Usually somebody has (or anticipates having) a significant amount of data.
They then want to be able to access it on a daily (or perhaps more often) basis,
efficiently: to update it, or to extract information from the existing data.
|
The first
step (always) is to imagine yourself keeping track of this information using just paper
and pencil and assuming you have infinite precision and endurance. You then design a
database.
|
Designing a database is a fairly well established process by now. We are going to illustrate
an information design methodology through a couple of examples, very much like we did last time.
|
The information-level design methodology we promote involves representing individual
user views, refining them to eliminate any problems, and then merging them into a cumulative design.
|
After you have represented and merged all user views you can complete the cumulative design for the entire database.
|
Let's see some examples.
|
Ray Henry, the owner of a bookstore chain named Henry Books, gathers and organizes
information about branches, publishers, authors and books. Each branch has a number that uniquely identifies the
branch. In addition, Ray tracks the branch's name, location and number of employees. Each publisher has a code that uniquely
identifies the publisher. In addition, Ray tracks the publisher's name and city. The only user for the Book database is Ray, but you
don't want to treat the entire project as a single user view. Ray has provided you with all the reports the system must produce, and you
will treat each report as a user view. Ray has given you the following requirements:
- User View 1 Requirements: For each publisher, list the publisher code, publisher name, and the city in which the publisher is located
- User View 2 Requirements: For each branch, list the number, name, location and number of employees
- User View 3 Requirements: For each book, list its code, title, publisher code and name, price and whether it is a paperback
- User View 4 Requirements: For each book, list its code, title, price and type. In addition, list the book's authors and their names. If a
book has more than one author, all names must appear in the order in which they are listed on the book's cover. The author order is not always
alphabetical.
- User View 5 Requirements: For each branch, list its number and name. In addition, list the code and title of each book currently in the
branch
as well as the number of copies the branch has available
- User View 6 Requirements: For each book, list its code and title. In addition, for each branch that currently has the book in stock, list
the number
and name of the branch along with the number of copies available.
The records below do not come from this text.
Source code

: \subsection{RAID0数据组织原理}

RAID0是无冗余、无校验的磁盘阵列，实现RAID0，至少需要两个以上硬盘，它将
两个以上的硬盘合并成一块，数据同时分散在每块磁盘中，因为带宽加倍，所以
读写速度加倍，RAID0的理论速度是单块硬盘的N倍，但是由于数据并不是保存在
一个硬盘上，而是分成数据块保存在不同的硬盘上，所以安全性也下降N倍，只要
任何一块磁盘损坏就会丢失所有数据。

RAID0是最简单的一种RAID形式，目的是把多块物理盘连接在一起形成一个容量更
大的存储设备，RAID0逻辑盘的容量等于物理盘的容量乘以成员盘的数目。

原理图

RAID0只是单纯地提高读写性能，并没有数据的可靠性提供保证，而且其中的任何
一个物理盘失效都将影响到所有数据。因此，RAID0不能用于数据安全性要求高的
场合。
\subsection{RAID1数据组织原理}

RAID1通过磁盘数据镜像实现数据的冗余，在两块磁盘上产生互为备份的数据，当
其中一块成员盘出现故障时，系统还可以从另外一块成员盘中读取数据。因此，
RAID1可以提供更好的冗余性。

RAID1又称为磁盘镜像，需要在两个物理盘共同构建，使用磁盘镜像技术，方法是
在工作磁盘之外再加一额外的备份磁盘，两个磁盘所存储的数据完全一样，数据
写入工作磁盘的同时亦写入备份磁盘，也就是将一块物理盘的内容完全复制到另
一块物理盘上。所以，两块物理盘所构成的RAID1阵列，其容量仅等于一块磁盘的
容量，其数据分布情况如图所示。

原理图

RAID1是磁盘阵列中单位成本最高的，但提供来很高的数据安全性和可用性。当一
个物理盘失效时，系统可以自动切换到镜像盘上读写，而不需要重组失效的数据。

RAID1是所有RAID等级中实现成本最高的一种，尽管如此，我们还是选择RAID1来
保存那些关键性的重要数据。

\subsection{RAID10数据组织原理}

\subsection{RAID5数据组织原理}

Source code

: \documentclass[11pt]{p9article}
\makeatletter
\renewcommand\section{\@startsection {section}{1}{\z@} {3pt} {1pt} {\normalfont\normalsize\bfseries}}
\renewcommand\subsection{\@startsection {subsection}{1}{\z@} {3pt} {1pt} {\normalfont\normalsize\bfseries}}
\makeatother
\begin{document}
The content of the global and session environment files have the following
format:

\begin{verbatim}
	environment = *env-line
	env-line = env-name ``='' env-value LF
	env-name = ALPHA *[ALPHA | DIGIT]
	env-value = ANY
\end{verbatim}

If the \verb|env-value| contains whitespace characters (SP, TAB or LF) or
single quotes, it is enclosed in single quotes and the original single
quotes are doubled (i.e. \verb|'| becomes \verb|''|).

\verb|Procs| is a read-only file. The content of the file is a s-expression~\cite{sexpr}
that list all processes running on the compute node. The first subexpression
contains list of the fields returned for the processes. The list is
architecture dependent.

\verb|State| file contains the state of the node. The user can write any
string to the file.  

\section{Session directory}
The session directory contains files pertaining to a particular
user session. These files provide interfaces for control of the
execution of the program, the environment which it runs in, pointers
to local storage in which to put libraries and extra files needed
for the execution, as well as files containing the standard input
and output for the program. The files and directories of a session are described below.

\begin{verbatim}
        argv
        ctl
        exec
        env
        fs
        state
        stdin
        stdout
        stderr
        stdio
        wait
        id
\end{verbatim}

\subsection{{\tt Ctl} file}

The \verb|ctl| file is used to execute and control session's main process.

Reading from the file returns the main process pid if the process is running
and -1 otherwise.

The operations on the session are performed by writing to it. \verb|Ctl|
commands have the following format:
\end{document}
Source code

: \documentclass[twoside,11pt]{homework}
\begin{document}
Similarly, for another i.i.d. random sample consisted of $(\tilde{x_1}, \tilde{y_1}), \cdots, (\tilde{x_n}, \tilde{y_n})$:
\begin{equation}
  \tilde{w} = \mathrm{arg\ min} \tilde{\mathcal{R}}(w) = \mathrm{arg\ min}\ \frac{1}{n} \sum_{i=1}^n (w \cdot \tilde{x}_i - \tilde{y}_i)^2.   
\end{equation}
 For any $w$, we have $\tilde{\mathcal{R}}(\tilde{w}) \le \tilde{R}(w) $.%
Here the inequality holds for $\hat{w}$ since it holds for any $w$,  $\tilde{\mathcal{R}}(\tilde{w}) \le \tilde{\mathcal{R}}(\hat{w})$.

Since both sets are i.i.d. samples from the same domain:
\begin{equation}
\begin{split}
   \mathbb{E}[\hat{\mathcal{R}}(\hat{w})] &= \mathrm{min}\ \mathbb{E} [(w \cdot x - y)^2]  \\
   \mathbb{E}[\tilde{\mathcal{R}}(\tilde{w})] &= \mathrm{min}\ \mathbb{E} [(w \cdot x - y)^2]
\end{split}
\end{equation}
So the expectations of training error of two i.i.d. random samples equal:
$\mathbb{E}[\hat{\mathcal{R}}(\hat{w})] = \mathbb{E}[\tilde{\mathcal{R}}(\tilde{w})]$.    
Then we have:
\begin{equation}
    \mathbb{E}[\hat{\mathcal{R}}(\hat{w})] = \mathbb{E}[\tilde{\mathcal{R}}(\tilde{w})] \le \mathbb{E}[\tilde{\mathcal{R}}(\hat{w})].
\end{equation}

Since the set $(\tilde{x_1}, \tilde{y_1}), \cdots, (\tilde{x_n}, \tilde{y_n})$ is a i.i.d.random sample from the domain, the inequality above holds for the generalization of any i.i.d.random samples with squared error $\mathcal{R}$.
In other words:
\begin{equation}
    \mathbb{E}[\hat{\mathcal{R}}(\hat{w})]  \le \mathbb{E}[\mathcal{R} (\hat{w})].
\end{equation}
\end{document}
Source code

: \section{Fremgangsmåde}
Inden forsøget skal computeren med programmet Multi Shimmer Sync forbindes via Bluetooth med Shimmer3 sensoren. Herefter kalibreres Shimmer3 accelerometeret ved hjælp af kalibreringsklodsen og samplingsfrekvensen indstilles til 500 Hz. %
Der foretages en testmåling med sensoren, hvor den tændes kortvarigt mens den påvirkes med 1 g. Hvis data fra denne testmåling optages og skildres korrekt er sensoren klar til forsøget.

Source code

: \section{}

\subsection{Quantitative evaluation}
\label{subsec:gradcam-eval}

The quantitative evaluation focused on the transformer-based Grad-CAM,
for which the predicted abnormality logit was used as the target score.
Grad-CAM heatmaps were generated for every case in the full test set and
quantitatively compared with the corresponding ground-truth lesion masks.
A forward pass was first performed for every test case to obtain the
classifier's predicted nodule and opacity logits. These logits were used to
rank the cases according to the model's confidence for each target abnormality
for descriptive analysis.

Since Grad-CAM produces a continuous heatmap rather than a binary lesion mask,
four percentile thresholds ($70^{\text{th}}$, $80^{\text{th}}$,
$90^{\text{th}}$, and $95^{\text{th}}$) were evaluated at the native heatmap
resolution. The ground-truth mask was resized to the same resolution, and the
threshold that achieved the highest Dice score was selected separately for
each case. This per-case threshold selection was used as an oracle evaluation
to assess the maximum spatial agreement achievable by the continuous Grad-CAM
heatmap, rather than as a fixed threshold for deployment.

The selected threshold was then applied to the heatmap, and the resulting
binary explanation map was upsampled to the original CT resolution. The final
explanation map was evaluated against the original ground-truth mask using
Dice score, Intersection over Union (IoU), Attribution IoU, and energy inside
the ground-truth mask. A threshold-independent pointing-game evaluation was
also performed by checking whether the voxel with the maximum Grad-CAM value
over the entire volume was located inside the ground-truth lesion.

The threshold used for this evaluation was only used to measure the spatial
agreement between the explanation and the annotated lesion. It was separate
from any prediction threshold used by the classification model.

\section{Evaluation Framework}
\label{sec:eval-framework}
To transform each user view into DBDL (database design language), examine the requirements and create the necessary entities, keys, and relationships.
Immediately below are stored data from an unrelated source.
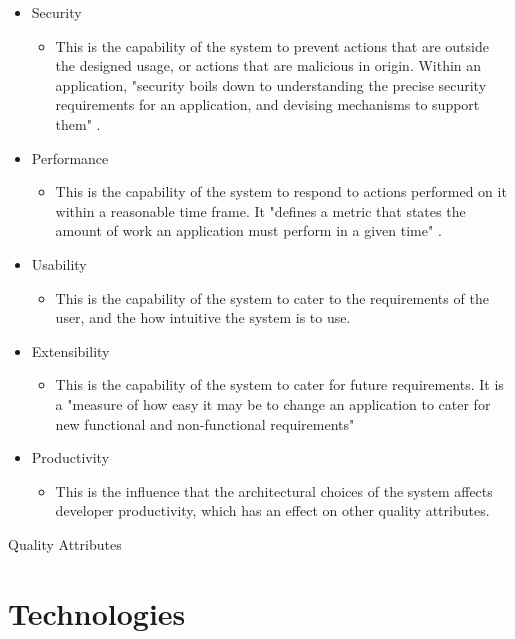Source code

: \begin{itemize}
\item Security
\begin{itemize}
\item This is the capability of the system to prevent actions that are outside the designed usage, or actions that are malicious in origin. Within an application, "security boils down to understanding the precise security requirements for an application, and devising mechanisms to support them" \parencite{gorton2006essential}.
\end{itemize}
\item Performance
\begin{itemize}
\item This is the capability of the system to respond to actions performed on it within a reasonable time frame. It "defines a metric that states the amount of work an application must perform in a given time" \parencite{gorton2006essential}.
\end{itemize}
\item Usability
\begin{itemize}
\item This is the capability of the system to cater to the requirements of the user, and the how intuitive the system is to use.
\end{itemize}
\item Extensibility
\begin{itemize}
\item This is the capability of the system to cater for future requirements. It is a "measure of how easy it may be to change an application to cater for new functional and non-functional requirements" \parencite{gorton2006essential}
\end{itemize}
\item Productivity
\begin{itemize}
\item This is the influence that the architectural choices of the system affects developer productivity, which has an effect on other quality attributes.
\end{itemize}
\end{itemize}
\begin{table}[H]
\caption{Quality Attributes}
\label{fig:qualityAttributes}
\end{table}

\section{Technologies}

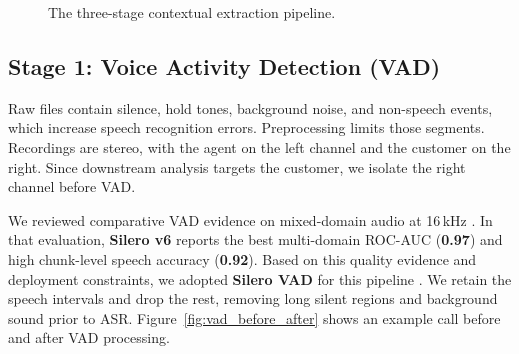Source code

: \documentclass[unnumsec,webpdf,modern,large]{oup-authoring-template}%
\theoremstyle{thmstyleone}%
\theoremstyle{thmstyletwo}%
\theoremstyle{thmstylethree}%
\begin{document}
\begin{figure}[hbt!] 
  \centering
  \caption{The three-stage contextual extraction pipeline.}
  \label{fig:pipeline}
\end{figure}

\subsection{Stage 1: Voice Activity Detection (VAD)} 
Raw files contain silence, hold tones, background noise, and non-speech events, which increase speech recognition errors. Preprocessing limits those segments. Recordings are stereo, with the agent on the left channel and the customer on the right. Since downstream analysis targets the customer, we isolate the right channel before VAD. 

We reviewed comparative VAD evidence on mixed-domain audio at 16\,kHz \cite{SileroVADQualityMetrics}. In that evaluation, \textbf{Silero v6} reports the best multi-domain ROC-AUC (\textbf{0.97}) and high chunk-level speech accuracy (\textbf{0.92}). Based on this quality evidence and deployment constraints, we adopted \textbf{Silero VAD} for this pipeline \cite{SileroVAD,SileroVADQualityMetrics}. We retain the speech intervals and drop the rest, removing long silent regions and background sound prior to ASR. Figure~\ref{fig:vad_before_after} shows an example call before and after VAD processing.
 
\end{document}
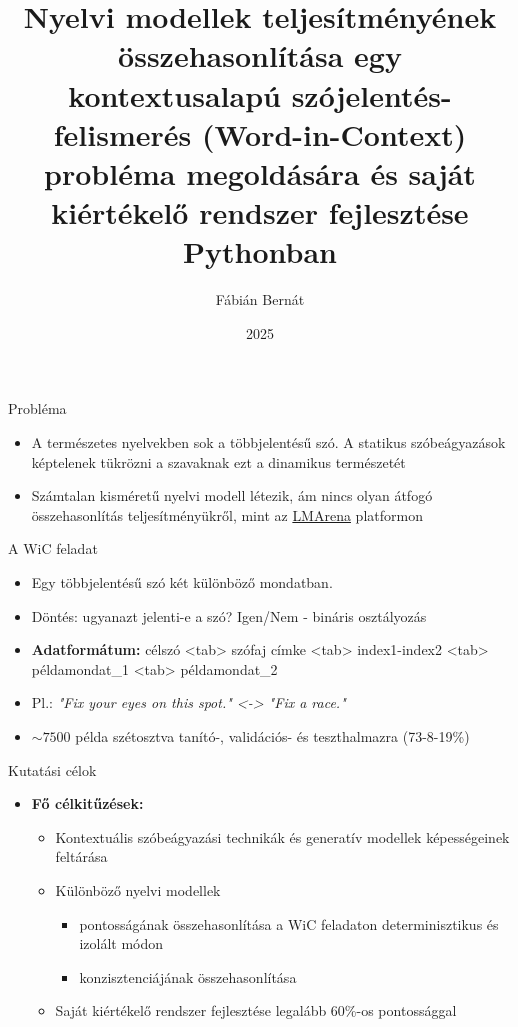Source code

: \documentclass{beamer}
\title{\bf Nyelvi modellek teljesítményének összehasonlítása egy kontextusalapú szójelentés-felismerés (Word-in-Context) probléma megoldására és saját kiértékelő rendszer fejlesztése Pythonban}
\author{Fábián Bernát}
\institute{Programtervező Informatikus BSc\\Szegedi Tudományegyetem}
\date{2025}
\begin{document}
    \frame{\titlepage}

    \begin{frame}{Probléma}
        \begin{itemize}
            \item A természetes nyelvekben sok a többjelentésű szó. A statikus szóbeágyazások képtelenek tükrözni a szavaknak ezt a dinamikus természetét
            \item Számtalan kisméretű nyelvi modell létezik, ám nincs olyan átfogó összehasonlítás teljesítményükről, mint az \href{https://lmarena.ai/}{LMArena} platformon
        \end{itemize}
    \end{frame}

    \begin{frame}{A WiC feladat}
        \begin{itemize}

            \item Egy többjelentésű szó két különböző mondatban.
            \item Döntés: ugyanazt jelenti-e a szó? Igen/Nem - bináris osztályozás
            \item \textbf{Adatformátum:} célszó <tab> szófaj címke <tab> index1-index2 <tab> példamondat\_1 <tab> példamondat\_2
            \item Pl.: \textit{"Fix your eyes on this spot." <-> "Fix a race."}
            \item $\sim7500$ példa szétosztva tanító-, validációs- és teszthalmazra (73-8-19\%)
        \end{itemize}
    \end{frame}


    \begin{frame}{Kutatási célok}
        \begin{itemize}
            \item \textbf{Fő célkitűzések:}
            \begin{itemize}
                \item Kontextuális szóbeágyazási technikák és generatív modellek képességeinek feltárása
                \item Különböző nyelvi modellek
                \begin{itemize}
                    \item pontosságának összehasonlítása a WiC feladaton determinisztikus és izolált módon
                    \item konzisztenciájának összehasonlítása
                \end{itemize}
                \item Saját kiértékelő rendszer fejlesztése legalább 60\%-os pontossággal
            \end{itemize}
        \end{itemize}
    \end{frame}
\end{document}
Let's take them one by one.
|
User View 1: For each publisher, list the publisher code, publisher name, and the city in which the publisher is located. The only
entity in this user view Publisher, as follows:
|
Publisher (PublisherCode, PublisherName, City)
This table is in third normal form; the primary key is PublisherCode. There are no alternate or foreign keys.
|
Assume that Ray wants to be able to access a publisher rapidly on the basis of its name. You'll need to specify the PublisherName column as a secondary key.
|
Because this is the first user view, there is no previous cumulative design.
|
Thus, at this point, the new cumulative design will consist only of the design for this user view, as shown below. There is no need for an E-R diagram at this point.
|
Publisher (PublisherCode, PublisherName, City)
SK PublisherName
User View 2: For each branch, list the number, name, location, and number
of employees. The only entity in this user view is Branch, and it is written
as follows:
|
The table is in third normal form. The primary key is BranchNum, and there are no alternate or foreign keys.
|
Branch (BranchNum, BranchName, BranchLocation, NumEmployees)
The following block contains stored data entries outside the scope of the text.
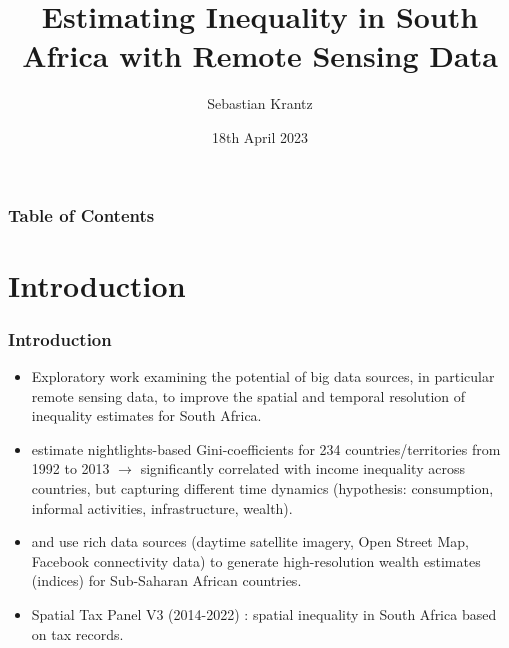 \documentclass[compress,xcolor=dvipsnames]{beamer}
\title[Remote Sensing Inequality in South Africa]{\textbf{Estimating Inequality in South Africa with Remote Sensing Data}} %
\author{Sebastian Krantz} %
\institute[Kiel Institute for the World Economy]
{
Kiel Institute for the World Economy\\ %
\bigskip
}
\date{18th April 2023} %
\newenvironment{noheadline}{
    \setbeamertemplate{headline}{}
    \addtobeamertemplate{frametitle}{\vspace*{-0.9\baselineskip}}{}
}{}
\begin{document}
\begin{noheadline}
\begin{frame} 
\titlepage 
\end{frame}


\begin{frame}
\frametitle{Table of Contents}
\tableofcontents
\end{frame}


\section{Introduction}

\begin{frame}
\frametitle{Introduction}
\begin{itemize}
\item Exploratory work examining the potential of big data sources, in particular remote sensing data, to improve the spatial and temporal resolution of inequality estimates for South Africa. 
\item \citet{galimberti2021measuring} estimate nightlights-based Gini-coefficients for 234 countries/territories from 1992 to 2013 $\to$ significantly correlated with income inequality across countries, but capturing different time dynamics (hypothesis: consumption, informal activities, infrastructure, wealth).
\item \citet{lee2022high} and \citet{chi2022microestimates} use rich data sources (daytime satellite imagery, Open Street Map, Facebook connectivity data) to generate high-resolution wealth estimates (indices) for Sub-Saharan African countries.
\item Spatial Tax Panel V3 (2014-2022) \citep{STP3}: spatial inequality in South Africa based on tax records. 
\end{itemize}
\end{frame}
\end{noheadline}
\end{document}
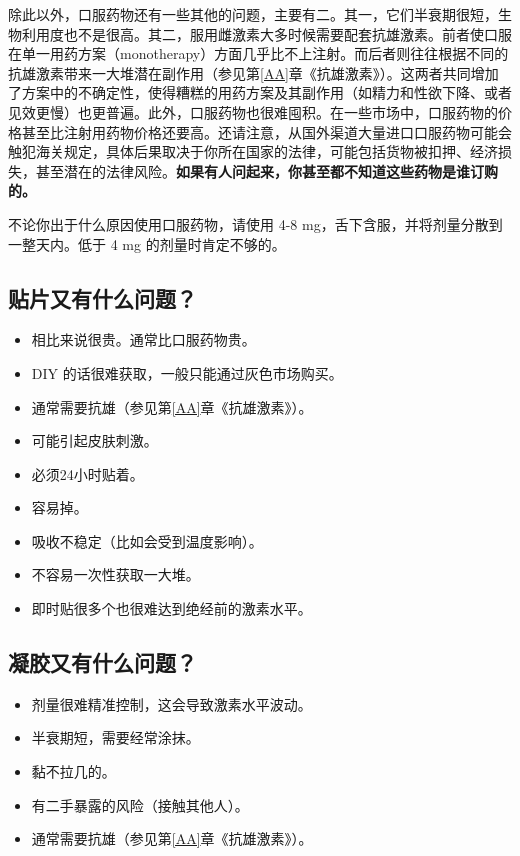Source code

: \documentclass{article}
\begin{document}
除此以外，口服药物还有一些其他的问题，主要有二。其一，它们半衰期很短，生物利用度也不是很高。其二，服用雌激素大多时候需要配套抗雄激素。前者使口服在单一用药方案（monotherapy）方面几乎比不上注射。而后者则往往根据不同的抗雄激素带来一大堆潜在副作用（参见第\ref{AA}章《抗雄激素》）。这两者共同增加了方案中的不确定性，使得糟糕的用药方案及其副作用（如精力和性欲下降、或者见效更慢）也更普遍。此外，口服药物也很难囤积。在一些市场中，口服药物的价格甚至比注射用药物价格还要高。还请注意，从国外渠道大量进口口服药物可能会触犯海关规定，具体后果取决于你所在国家的法律，可能包括货物被扣押、经济损失，甚至潜在的法律风险。\textbf{如果有人问起来，你甚至都不知道这些药物是谁订购的。}

不论你出于什么原因使用口服药物，请使用 4-8 mg，舌下含服，并将剂量分散到一整天内。低于 4 mg 的剂量时肯定不够的。

\subsection{贴片又有什么问题？}

\begin{itemize}
  \item 相比来说很贵。通常比口服药物贵。
  \item DIY 的话很难获取，一般只能通过灰色市场购买。
  \item 通常需要抗雄（参见第\ref{AA}章《抗雄激素》）。
  \item 可能引起皮肤刺激。
  \item 必须24小时贴着。
  \item 容易掉。
  \item 吸收不稳定（比如会受到温度影响）。
  \item 不容易一次性获取一大堆。
  \item 即时贴很多个也很难达到绝经前的激素水平。
\end{itemize}

\subsection{凝胶又有什么问题？}

\begin{itemize}
  \item 剂量很难精准控制，这会导致激素水平波动。
  \item 半衰期短，需要经常涂抹。
  \item 黏不拉几的。
  \item 有二手暴露的风险（接触其他人）。
  \item 通常需要抗雄（参见第\ref{AA}章《抗雄激素》）。
\end{itemize}
\end{document}
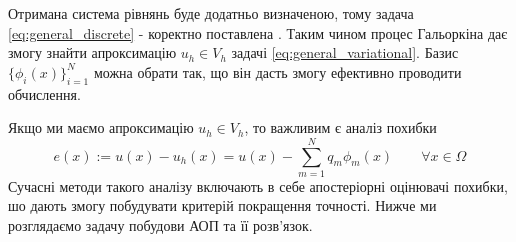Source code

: Отримана система рівнянь буде додатньо визначеною, тому задача \eqref{eq:general_discrete} - коректно поставлена \cite{OstShynAee11}. Таким чином процес Гальоркіна дає змогу знайти апроксимацію $u_h \in V_h$ задачі
\eqref{eq:general_variational}. Базис $\lbrace \phi_i(x)\rbrace_{i=1}^N$ можна обрати так, що він дасть змогу ефективно проводити обчислення.


Якщо ми маємо апроксимацію $u_h \in V_h$, то важливим є аналіз похибки
%
\begin{equation}
	e(x) := u(x) - u_h(x) = u(x) - \sum\limits_{m=1}^N q_m \phi_m (x) \qquad \forall x \in \Omega
\end{equation}
%
Сучасні методи такого аналізу включають в себе апостеріорні оцінювачі похибки, шо дають змогу побудувати критерій покращення точності.
Нижче ми розглядаємо задачу побудови АОП та її розв'язок.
Ray wants to be able to access a branch rapidly on the basis of its name, so you;ll make the BranchName column a secondary key.
|
Because there is no table in the cumulative design with the BranchNum column as its primary key, you can add the Branch table to the cumulative design during
the merge step, as shown below. Again, there is no need for an E-R diagram with this simple design.
|
Publisher (PublisherCode, PublisherName, City)
SK PublisherName
Branch (BranchNum, BranchName, BranchLocation, NumEmployees)
SK BranchName
User 3 View: For each book list its code, title, publisher code and name, price and whether it is paperback.
|
To satisfy this user requirement, you'll need to create entities for publishers and books and establish a one-to-many relationship between them.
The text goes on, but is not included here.